For Physics aficionados, this book is a must read. But, make sure you have some background in Relativity and Quantum Mechanics. I had a lot of difficulty in understanding many of the concepts in this book. I read the book twice, and the second time, I used the strategy of not questioning every statement, but of accepting many of the outrageous claims, and carrying on building on top of them. That helped a bit. Almost every now and then I found myself muttering, "Boy, these guys (the physicists of course) are nuts!"
Fortunately, as the eminent author admits, most of the leading edge physics of today is mathematics with little or no practical evidence, so we don't have to feel bad that we don't understand or appreciate some new theory. When they start talking about 11 dimensions and imaginary time, it basically means you have no way of ascertaining or refuting the veracity of any of their claims, except mathematically.
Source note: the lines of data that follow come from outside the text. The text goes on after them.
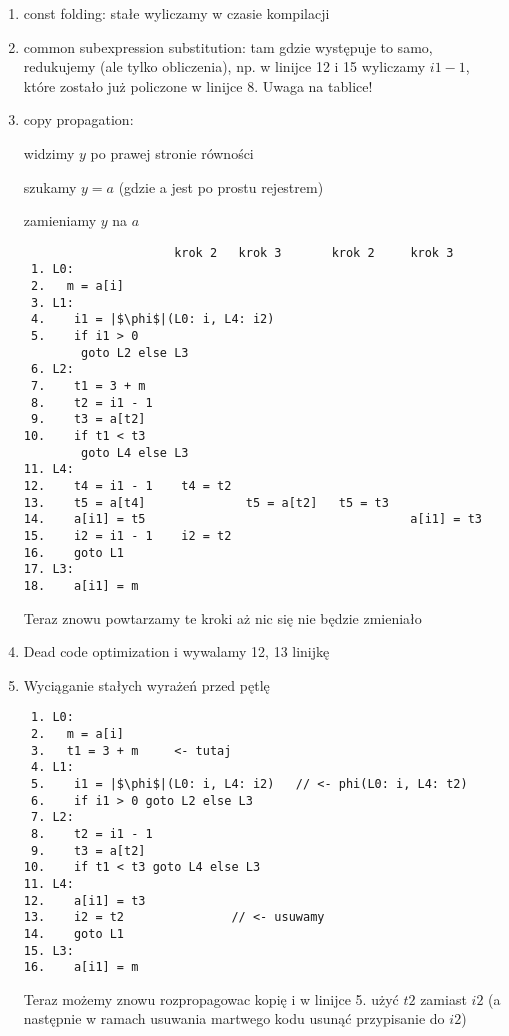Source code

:\begin{enumerate}
    \item const folding: stałe wyliczamy w czasie kompilacji
    \item common subexpression substitution: tam gdzie występuje to samo, redukujemy (ale tylko obliczenia), np. w linijce 12 i 15 wyliczamy $i1 - 1$, które zostało już policzone w linijce 8. Uwaga na tablice!
    
    \item copy propagation:
    
    widzimy $y$ po prawej stronie równości
    
    szukamy $y = a$ (gdzie a jest po prostu rejestrem)
    
    zamieniamy $y$ na $a$
    
    \begin{verbatim}
                     krok 2   krok 3       krok 2     krok 3
 1. L0:
 2.   m = a[i]
 3. L1:
 4.    i1 = |$\phi$|(L0: i, L4: i2)
 5.    if i1 > 0 
        goto L2 else L3
 6. L2:
 7.    t1 = 3 + m
 8.    t2 = i1 - 1
 9.    t3 = a[t2]
10.    if t1 < t3
        goto L4 else L3
11. L4:
12.    t4 = i1 - 1    t4 = t2
13.    t5 = a[t4]              t5 = a[t2]   t5 = t3
14.    a[i1] = t5                                     a[i1] = t3
15.    i2 = i1 - 1    i2 = t2
16.    goto L1
17. L3:
18.    a[i1] = m    
    \end{verbatim}
    
    
    Teraz znowu powtarzamy te kroki aż nic się nie będzie zmieniało

    \item Dead code optimization i wywalamy 12, 13 linijkę
    \item Wyciąganie stałych wyrażeń przed pętlę
        \begin{verbatim}
 1. L0:
 2.   m = a[i]
 3.   t1 = 3 + m     <- tutaj
 4. L1:
 5.    i1 = |$\phi$|(L0: i, L4: i2)   // <- phi(L0: i, L4: t2)
 6.    if i1 > 0 goto L2 else L3
 7. L2:
 8.    t2 = i1 - 1
 9.    t3 = a[t2]
10.    if t1 < t3 goto L4 else L3
11. L4:
12.    a[i1] = t3
13.    i2 = t2               // <- usuwamy
14.    goto L1
15. L3:
16.    a[i1] = m    
    \end{verbatim}
    
    Teraz możemy znowu rozpropagowac kopię i w linijce 5. użyć $t2$ zamiast $i2$ (a następnie w ramach usuwania martwego kodu usunąć przypisanie do $i2$)
    
    
\end{enumerate}
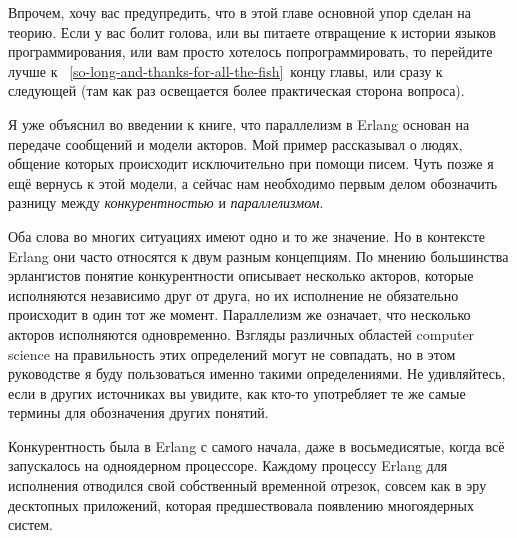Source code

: Впрочем, хочу вас предупредить, что в этой главе основной упор сделан на теорию.
Если у вас болит голова, или вы питаете отвращение к истории языков программирования, или вам просто хотелось попрограммировать, то перейдите лучше к ~\ref{so-long-and-thanks-for-all-the-fish}~концу главы, или сразу к следующей (там как раз освещается более практическая сторона вопроса).

Я уже объяснил во введении к книге, что параллелизм в Erlang основан на передаче сообщений и модели акторов.
Мой пример рассказывал о людях, общение которых происходит исключительно при помощи писем.
Чуть позже я ещё вернусь к этой модели, а сейчас нам необходимо первым делом обозначить разницу между \emph{конкурентностью} и \emph{параллелизмом}.

Оба слова во многих ситуациях имеют одно и то же значение.
Но в контексте Erlang они часто относятся к двум разным концепциям.
По мнению большинства эрлангистов понятие конкурентности описывает несколько акторов, которые исполняются независимо друг от друга, но их исполнение не обязательно происходит в один тот же момент.
Параллелизм же означает, что несколько акторов исполняются одновременно.
Взгляды различных областей computer science на правильность этих определений могут не совпадать, но в этом руководстве я буду пользоваться именно такими определениями.
Не удивляйтесь, если в других источниках вы увидите, как кто\--то употребляет те же самые термины для обозначения других понятий.

Конкурентность была в Erlang с самого начала, даже в восьмедисятые, когда всё запускалось на одноядерном процессоре.
Каждому процессу Erlang для исполнения отводился свой собственный временной отрезок, совсем как в эру десктопных приложений, которая предшествовала появлению многоядерных систем.

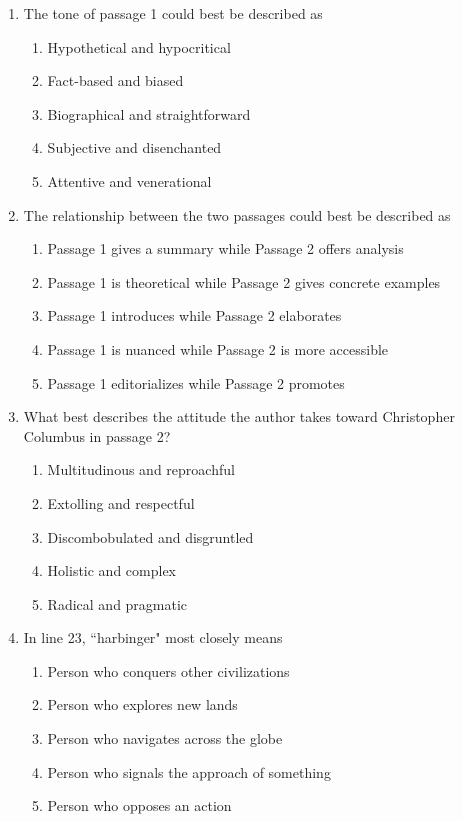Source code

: \newpage
\begin{enumerate}
\item The tone of passage 1 could best be described as
\begin{enumerate}[label=(\Alph*)]
\item Hypothetical and hypocritical
\item Fact-based and biased
\item Biographical and straightforward
\item Subjective and disenchanted
\item Attentive and venerational
\end{enumerate}

\bigskip
\item The relationship between the two passages could best be described as
\begin{enumerate}[label=(\Alph*)]
\item Passage 1 gives a summary while Passage 2 offers analysis
\item Passage 1 is theoretical while Passage 2 gives concrete examples
\item Passage 1 introduces while Passage 2 elaborates
\item Passage 1 is nuanced while Passage 2 is more accessible
\item Passage 1 editorializes while Passage 2 promotes
\end {enumerate}

\bigskip
\item What best describes the attitude the author takes toward Christopher Columbus in passage 2?
\begin{enumerate}[label=(\Alph*)]
\item Multitudinous and reproachful
\item Extolling and respectful
\item Discombobulated and disgruntled
\item Holistic and complex
\item Radical and pragmatic
\end{enumerate}


\bigskip
\item In line 23, ``harbinger" most closely means
\begin{enumerate}[label=(\Alph*)]
\item Person who conquers other civilizations
\item Person who explores new lands
\item Person who navigates across the globe
\item Person who signals the approach of something
\item Person who opposes an action
\end{enumerate}


\end{enumerate}
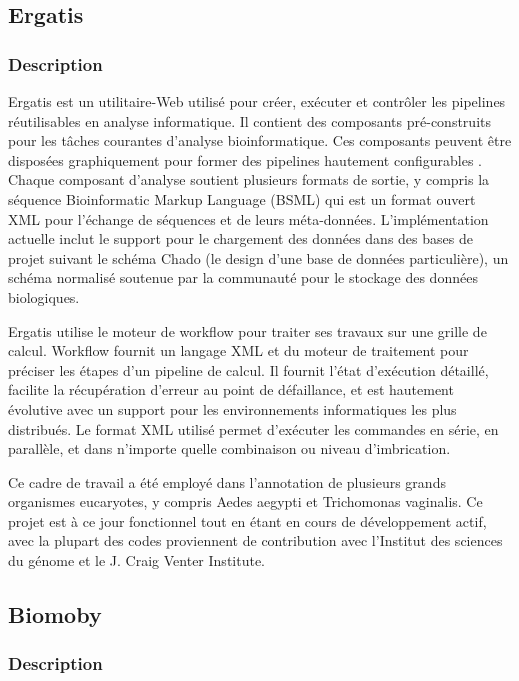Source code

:\subsection{Ergatis}
\subsubsection{Description}

Ergatis est un utilitaire-Web  utilisé pour créer, exécuter et contrôler les pipelines réutilisables en analyse informatique. Il contient des composants pré-construits pour les tâches courantes d'analyse bioinformatique. Ces composants peuvent être disposées graphiquement pour former des pipelines hautement configurables . Chaque composant d'analyse soutient plusieurs formats de sortie, y compris la séquence Bioinformatic Markup Language (BSML) qui est un format ouvert XML pour l'échange de séquences et de leurs méta-données. L'implémentation actuelle inclut le support pour le chargement des données dans des bases de projet suivant le schéma Chado (le design d'une base de données particulière), un schéma normalisé soutenue par la communauté  pour le stockage des données biologiques.

Ergatis utilise le moteur de workflow pour traiter ses travaux sur une grille de calcul. Workflow fournit un langage XML et du moteur de traitement pour préciser les étapes d'un pipeline de calcul. Il fournit l'état d'exécution détaillé, facilite la récupération d'erreur au point de défaillance, et est hautement évolutive avec un support pour les environnements informatiques les plus distribués. Le format XML utilisé permet d'exécuter les commandes  en série, en parallèle, et dans n'importe quelle combinaison ou niveau d'imbrication.

Ce cadre de travail a été employé dans l'annotation de plusieurs grands organismes eucaryotes, y compris Aedes aegypti et Trichomonas vaginalis.
Ce projet est à ce jour fonctionnel tout en étant en cours de développement actif, avec la plupart des codes proviennent de contribution avec l'Institut des sciences du génome et le J. Craig Venter Institute.

\subsection{Biomoby}
\subsubsection{Description}

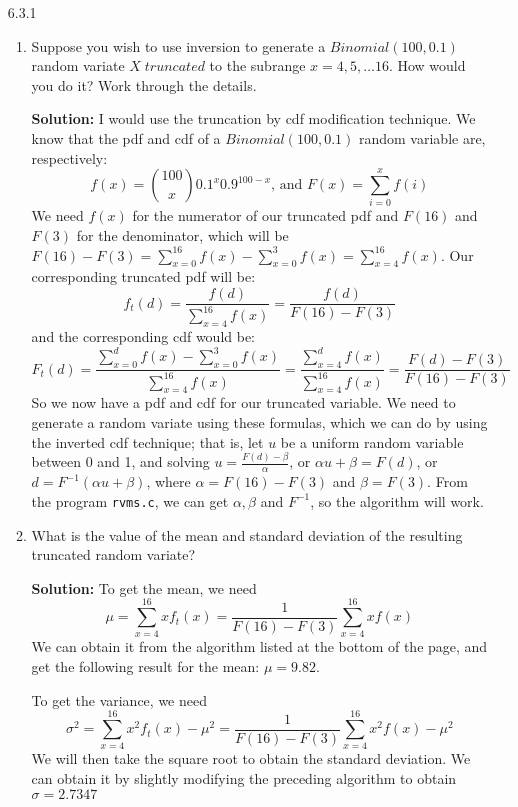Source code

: \documentclass[11pt]{article} %
\newcommand{\inv}{^{-1}}
\begin{document}
\begin{enumerate}
\begin{enumerate}
\end{enumerate}

\item[6.3.1] \begin{enumerate}

\item Suppose you wish to use inversion to generate a $Binomial(100,0.1)$ random variate $X\;truncated$ to the subrange $x = 4, 5, \dots 16$.  How would you do it? Work through the details.

{\bf Solution:} I would use the truncation by cdf modification technique.  We know that the pdf and cdf of a $Binomial(100,0.1)$ random variable are, respectively: 
$$f(x) = \binom{100}{x}0.1^x0.9^{100-x}\textrm{, and } F(x) = \sum_{i = 0}^xf(i)$$
We need $f(x)$ for the numerator of our truncated pdf and $F(16)$ and $F(3)$ for the denominator, which will be $F(16)-F(3) = \sum_{x= 0}^{16}f(x) - \sum_{x=0}^3f(x) = \sum_{x = 4}^{16}f(x)$.  Our corresponding truncated pdf will be: 
$$f_t(d) = \frac{f(d)}{\sum_{x = 4}^{16}f(x)} = \frac{f(d)}{F(16) - F(3)}$$
and the corresponding cdf would be:
$$F_t(d) = \frac{\sum_{x = 0}^df(x) - \sum_{x = 0}^3f(x)}{\sum_{x = 4}^{16}f(x)} = 
\frac{\sum_{x = 4}^df(x)}{\sum_{x = 4}^{16}f(x)} = \frac{F(d) - F(3)}{F(16) - F(3)}$$
So we now have a pdf and cdf for our truncated variable.  We need to generate a random variate using these formulas, which we can do by using the inverted cdf technique; that is, let $u$ be a uniform random variable between 0 and 1, and solving $u = \frac{F(d) - \beta}{\alpha}$, or $\alpha u + \beta = F(d)$, or $d = F\inv(\alpha u + \beta)$, where $\alpha = F(16) - F(3)$ and $\beta = F(3)$.  From the program \texttt{rvms.c}, we can get $\alpha, \beta$ and $F\inv$, so the algorithm will work.

\newpage

\item What is the value of the mean and standard deviation of the resulting truncated random variate?

{\bf Solution:} To get the mean, we need 
$$\mu = \sum_{x = 4}^{16}xf_t(x) = \frac{1}{F(16) - F(3)}\sum_{x = 4}^{16}xf(x)$$
We can obtain it from the algorithm listed at the bottom of the page, and get the following result for the mean: $\boxed{\mu = 9.82}$.

To get the variance, we need 
$$\sigma^2 = \sum_{x = 4}^{16}x^2f_t(x) - \mu^2 = \frac{1}{F(16) - F(3)}\sum_{x = 4}^{16}x^2f(x) - \mu^2$$
We will then take the square root to obtain the standard deviation.  We can obtain it by slightly modifying the preceding algorithm to obtain $\boxed{\sigma = 2.7347}$


\end{enumerate}
\end{enumerate}
\end{document}
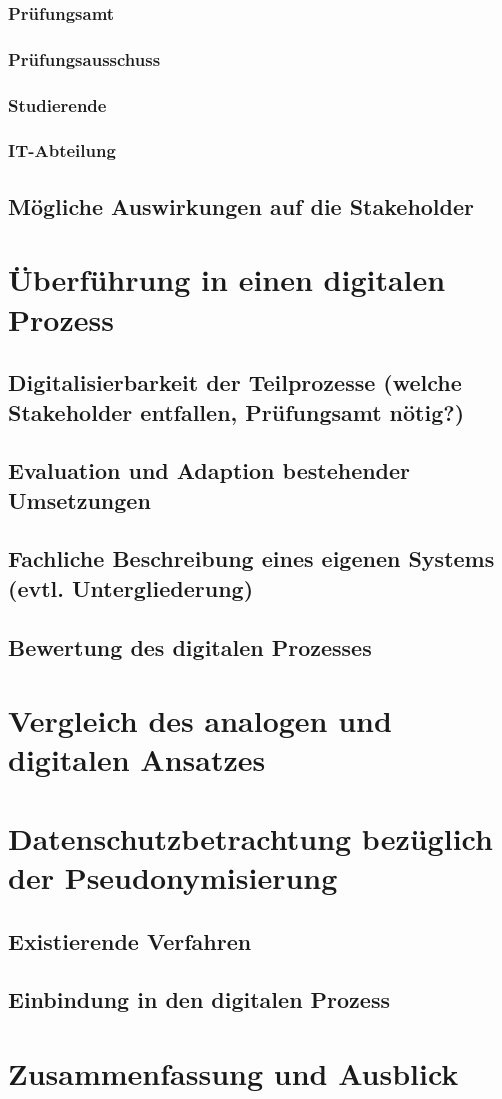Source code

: \documentclass[ngerman]{tudscrreprt}
\begin{document}
\subsection{Prüfungsamt}

\subsection{Prüfungsausschuss}

\subsection{Studierende}

\subsection{IT-Abteilung}

\section{Mögliche Auswirkungen auf die Stakeholder}

\chapter{Überführung in einen digitalen Prozess}

\section{Digitalisierbarkeit der Teilprozesse (welche Stakeholder entfallen, Prüfungsamt nötig?)}

\section{Evaluation und Adaption bestehender Umsetzungen}

\section{Fachliche Beschreibung eines eigenen Systems (evtl. Untergliederung)}

\section{Bewertung des digitalen Prozesses}

\chapter{Vergleich des analogen und digitalen Ansatzes}

\chapter{Datenschutzbetrachtung bezüglich der Pseudonymisierung}

\section{Existierende Verfahren}

\section{Einbindung in den digitalen Prozess}

\chapter{Zusammenfassung und Ausblick}
\end{document}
Fortunately again, as the author admits, there is still a lot of mystery about the universe that is yet to be unraveled.
The chapters I enjoyed the most were the first one (A Brief History of Relativity) since it is easy to understand and filled with witty quotes of Einstein (for example, upon being offered the presidency of Israel, Einstein declined and said "politics is for the moment, an equation is for the eternity"); the second one ("The Shape of Time"); and the sixth one (Our Future? Star Trek or Not?) which speculates about our future. The speculations are quite astounding!
The book is full of beautiful diagrams and illustrations. The amount of text in the book is probably less than the total graphical content. It is evident that the author has taken utmost pain to make obtuse ideas accessible.
Even if you don't understand everything, it is still a great adventure to read this book to get an overview of what is going on at the forefront of Physics research.